"Kamu kira nyari kerjaan itu mudah? Ya ..., untuk orang sekaya kamu, pastinya mudah. Itu bukan masalah, tapi beda sama aku," ucapku agak tersinggung.
Nicholas terdiam lagi, sepertinya sedang berpikir akan menyahut apa selanjutnya. Sedang masakanku sudah siap. Sembari aku menyajikan makanan, dia berkata lagi, "Kalau kamu mau, aku bisa carikan kamu kerja yang lebih layak dan bagus."
Apa maksudnya, sih? Apa yang ada di pikiran manusia ini? Tadi dia seolah ingin menyingkirkan aku dari kehidupan Theo, namun sekarang dia malah bersikap manis. Mungkin ini jebakan, pikirku. Kalau aku langsung setuju, barangkali dia akan langsung mengira aku memang sengaja ingin memanfaatkan Theo dan keluarganya.
"Kerja apa maksudnya? Maaf ya, aku tau aku ini bukan orang kaya, tapi aku bukan pengemis. Aku juga nggak mau ngerepotin keluarga Theo."

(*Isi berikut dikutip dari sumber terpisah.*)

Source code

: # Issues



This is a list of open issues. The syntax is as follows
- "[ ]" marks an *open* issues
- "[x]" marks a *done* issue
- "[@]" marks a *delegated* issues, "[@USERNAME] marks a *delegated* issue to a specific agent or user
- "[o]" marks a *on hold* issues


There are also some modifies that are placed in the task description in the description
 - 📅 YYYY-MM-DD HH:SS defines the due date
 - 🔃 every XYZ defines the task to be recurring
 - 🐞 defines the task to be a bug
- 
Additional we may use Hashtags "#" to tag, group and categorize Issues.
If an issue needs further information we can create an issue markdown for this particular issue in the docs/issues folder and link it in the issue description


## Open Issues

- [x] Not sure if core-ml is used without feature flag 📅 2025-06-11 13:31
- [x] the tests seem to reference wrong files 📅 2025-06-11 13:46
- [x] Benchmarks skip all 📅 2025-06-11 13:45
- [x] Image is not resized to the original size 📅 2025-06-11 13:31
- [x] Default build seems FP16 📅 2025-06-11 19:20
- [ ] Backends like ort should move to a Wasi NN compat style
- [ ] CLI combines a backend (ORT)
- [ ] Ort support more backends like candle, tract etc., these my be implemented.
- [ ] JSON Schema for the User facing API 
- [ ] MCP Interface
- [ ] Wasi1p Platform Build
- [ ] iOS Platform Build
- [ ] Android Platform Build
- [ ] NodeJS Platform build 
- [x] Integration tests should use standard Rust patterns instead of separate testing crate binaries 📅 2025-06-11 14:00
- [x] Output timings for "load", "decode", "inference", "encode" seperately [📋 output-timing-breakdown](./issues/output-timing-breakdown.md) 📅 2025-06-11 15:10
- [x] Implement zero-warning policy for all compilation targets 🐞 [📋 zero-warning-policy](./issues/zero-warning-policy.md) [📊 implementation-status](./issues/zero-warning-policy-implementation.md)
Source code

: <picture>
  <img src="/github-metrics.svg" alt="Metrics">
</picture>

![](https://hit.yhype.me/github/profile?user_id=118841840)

"Kenapa langsung ke arah sana ngomongnya? Aku kan nggak bilang kamu pengemis. Cuma ..., kalau kamu mau jadi bagian keluarga kami, seenggaknya kamu harus setara atau di bawah Theo sedikit. Jangan salah paham, sebetulnya aku mikirin nama baik keluargaku aja, kok," ralatnya.
Sial! Aku mengutuk dalam hati. Cowok yang satu ini memang lihai mempermainkan perasaan. Makin aku openi, dia malah makin membuatku terlihat bodoh.
"Terserah kalau gitu menurut kamu, gih makan! Nggak usah banyak omong lagi!" rutukku sebal.
Nicholas tertawa mengejek, lalu menyuap pasta yang kubuat ke dalam mulutnya.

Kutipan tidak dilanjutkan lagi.